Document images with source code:
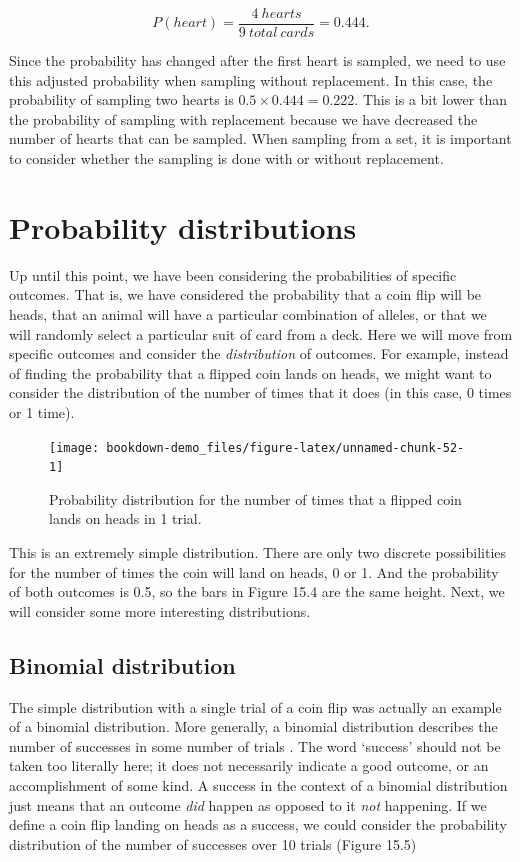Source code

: \documentclass[
  openany]{krantz}
\begin{document}
\[P(heart) = \frac{4\:hearts}{9\:total\:cards} = 0.444.\]

Since the probability has changed after the first heart is sampled, we need to use this adjusted probability when sampling without replacement.
In this case, the probability of sampling two hearts is \(0.5 \times 0.444 = 0.222\).
This is a bit lower than the probability of sampling with replacement because we have decreased the number of hearts that can be sampled.
When sampling from a set, it is important to consider whether the sampling is done with or without replacement.

\hypertarget{probability-distributions}{%
\section{Probability distributions}\label{probability-distributions}}

Up until this point, we have been considering the probabilities of specific outcomes.
That is, we have considered the probability that a coin flip will be heads, that an animal will have a particular combination of alleles, or that we will randomly select a particular suit of card from a deck.
Here we will move from specific outcomes and consider the \emph{distribution} of outcomes.
For example, instead of finding the probability that a flipped coin lands on heads, we might want to consider the distribution of the number of times that it does (in this case, 0 times or 1 time).

\begin{figure}
\texttt{[image: bookdown-demo\_files/figure-latex/unnamed-chunk-52-1]} \caption{Probability distribution for the number of times that a flipped coin lands on heads in 1 trial.}\label{fig:unnamed-chunk-52}
\end{figure}

This is an extremely simple distribution.
There are only two discrete possibilities for the number of times the coin will land on heads, 0 or 1.
And the probability of both outcomes is 0.5, so the bars in Figure 15.4 are the same height.
Next, we will consider some more interesting distributions.

\hypertarget{binomial-distribution}{%
\subsection{Binomial distribution}\label{binomial-distribution}}

The simple distribution with a single trial of a coin flip was actually an example of a binomial distribution.
More generally, a binomial distribution describes the number of successes in some number of trials \citep{Miller2004}.
The word `success' should not be taken too literally here; it does not necessarily indicate a good outcome, or an accomplishment of some kind.
A success in the context of a binomial distribution just means that an outcome \emph{did} happen as opposed to it \emph{not} happening.
If we define a coin flip landing on heads as a success, we could consider the probability distribution of the number of successes over 10 trials (Figure 15.5)
\end{document}
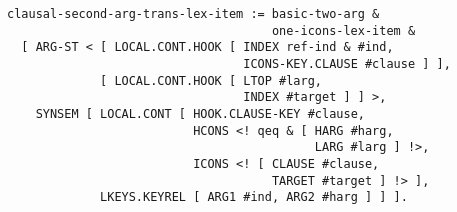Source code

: \documentclass[a4paper]{article}
\begin{document}
{\small\begin{verbatim}
clausal-second-arg-trans-lex-item := basic-two-arg & 
                                     one-icons-lex-item &
  [ ARG-ST < [ LOCAL.CONT.HOOK [ INDEX ref-ind & #ind,
                                 ICONS-KEY.CLAUSE #clause ] ],
             [ LOCAL.CONT.HOOK [ LTOP #larg, 
                                 INDEX #target ] ] >,
    SYNSEM [ LOCAL.CONT [ HOOK.CLAUSE-KEY #clause,
                          HCONS <! qeq & [ HARG #harg, 
                                           LARG #larg ] !>,
                          ICONS <! [ CLAUSE #clause, 
                                     TARGET #target ] !> ],
             LKEYS.KEYREL [ ARG1 #ind, ARG2 #harg ] ] ].
\end{verbatim}}
\end{document}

=== Exercise description ===
Copy exactly the lines from the one containing "ICONS-KEY.CLAUSE #clause ]" through the last line of the records, both included, and nothing else.

=== The answer ===
                                 ICONS-KEY.CLAUSE #clause ] ],
             [ LOCAL.CONT.HOOK [ LTOP #larg, 
                                 INDEX #target ] ] >,
    SYNSEM [ LOCAL.CONT [ HOOK.CLAUSE-KEY #clause,
                          HCONS <! qeq & [ HARG #harg, 
                                           LARG #larg ] !>,
                          ICONS <! [ CLAUSE #clause, 
                                     TARGET #target ] !> ],
             LKEYS.KEYREL [ ARG1 #ind, ARG2 #harg ] ] ].
\end{verbatim}}
\end{document}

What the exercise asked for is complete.